All in all, cremation versus traditional burial services comes down to flexibility. Traditional burials are called that for a reason, as they have lots of established guidelines and traditions that dictate many facets of the events. This can be thought of as useful and comforting, as it doesn’t leave much room for family members to falter over decisions, and tradition is soothing in the face of tragedy.   

Cremations generally offer much more flexibility in several ways, from timing and layout to personalization and scheduling. Cremation memorials can be held almost wherever, whenever or however the family wants! They are easily personalized to fit the family’s wants and needs, and the deceased’s final wishes.   

Cremation versus traditional burial services is, at the end of the day, a personal decision. Both options have pros and cons, and the only thing that really matters is what’s most important to you and your loved ones. It’s a very personal choice, and there is no wrong answer.   

If you want more information on burials or cremations Cremation Specialist of Pennsylvania, Inc. can help. We have years of experience with Altoona, PA cremations and can give you plenty of assistance in choosing what’s best. Please pay us a visit at 728 Main St Avoca, PA 18641, or give us a call at (844) 427-3672.  

Cremations in State College, PA

Green Cremations

Cremations in State College, PA and beyond are very popular, but why? First of all, cremation is oftentimes much more affordable than traditional burials as families save money on plot costs, burial fees, embalming, and more.  Second, cremation offers more flexibility in planning and personalizing memorial services for the deceased as loved one’s are not tied down to the body’s timeline.   

Another big reason why cremation is becoming more and more popular is because it’s better for the environment than traditional burial methods. Traditional cremation is the process in which the body is broken down to bone fragments by exposure to intense heat.   

This basic cremation method does have slight environmental impact as is requires fossil fuels to be burned to achieve the heat necessary to break down the body. However, green cremation services are more readily available with modern advancements and awareness. Green cremation services take a few more steps after traditional methods to make the entire process cleaner and more eco-friendly. Green cremations, or natural cremations and eco-cremations, use no harmful or toxic chemicals to treat or embalm the body. This reduces the amount of harmful gases released during the cremation.   

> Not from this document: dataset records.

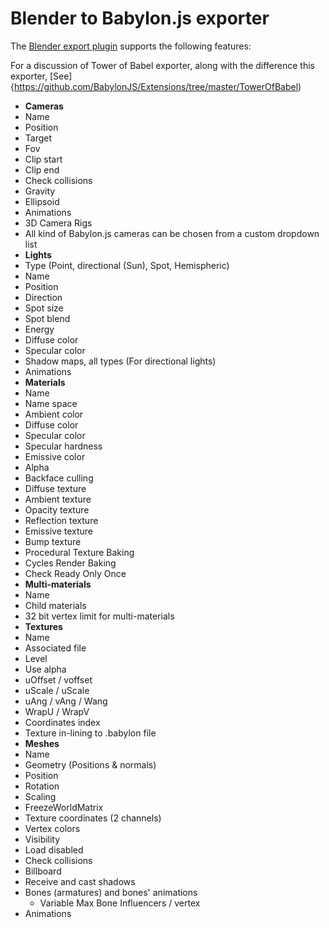 Blender to Babylon.js exporter
==============================

The [Blender export plugin](http://blogs.msdn.com/b/eternalcoding/archive/2013/06/28/babylon-js-how-to-load-a-babylon-file-produced-with-blender.aspx) supports the following features:

For a discussion of Tower of Babel exporter, along with the difference this exporter, [See]{https://github.com/BabylonJS/Extensions/tree/master/TowerOfBabel)
* **Cameras**
 * Name
 * Position
 * Target
 * Fov
 * Clip start
 * Clip end
 * Check collisions
 * Gravity
 * Ellipsoid
 * Animations
 * 3D Camera Rigs
 * All kind of Babylon.js cameras can be chosen from a custom dropdown list
* **Lights**
 * Type (Point, directional (Sun), Spot, Hemispheric)
 * Name
 * Position
 * Direction
 * Spot size
 * Spot blend 
 * Energy
 * Diffuse color
 * Specular color
 * Shadow maps, all types (For directional lights)
 * Animations
* **Materials**
 * Name
 * Name space
 * Ambient color
 * Diffuse color
 * Specular color
 * Specular hardness
 * Emissive color
 * Alpha
 * Backface culling
 * Diffuse texture
 * Ambient texture
 * Opacity texture
 * Reflection texture
 * Emissive texture
 * Bump texture
 * Procedural Texture Baking
 * Cycles Render Baking
 * Check Ready Only Once
* **Multi-materials**
 * Name
 * Child materials
 * 32 bit vertex limit for multi-materials
* **Textures**
 * Name
 * Associated file
 * Level
 * Use alpha
 * uOffset / voffset
 * uScale / uScale
 * uAng / vAng / Wang
 * WrapU / WrapV
 * Coordinates index
 * Texture in-lining to .babylon file
* **Meshes**
 * Name
 * Geometry (Positions & normals)
 * Position
 * Rotation
 * Scaling
 * FreezeWorldMatrix
 * Texture coordinates (2 channels)
 * Vertex colors
 * Visibility
 * Load disabled
 * Check collisions
 * Billboard
 * Receive and cast shadows
 * Bones (armatures) and bones' animations
 	* Variable Max Bone Influencers / vertex
 * Animations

Another type of green cremation service is bio-cremation. Bio-cremation uses alkaline hydrolysis, or water resolution, to break down the body. The body is put inside a special chamber filled with potassium hydroxide, water, heat and pressure for a few hours. Over time, the elemental combination break down the body into bone fragments just like traditional cremation services. The remains from bio-cremation can be scattered or buried just like traditional remains.   

Bio-cremation uses much less fossil fuel and energy, and does not let off as much gas or emissions. As its still a fairly new method, bio-cremation is not readily available and may be more expensive.   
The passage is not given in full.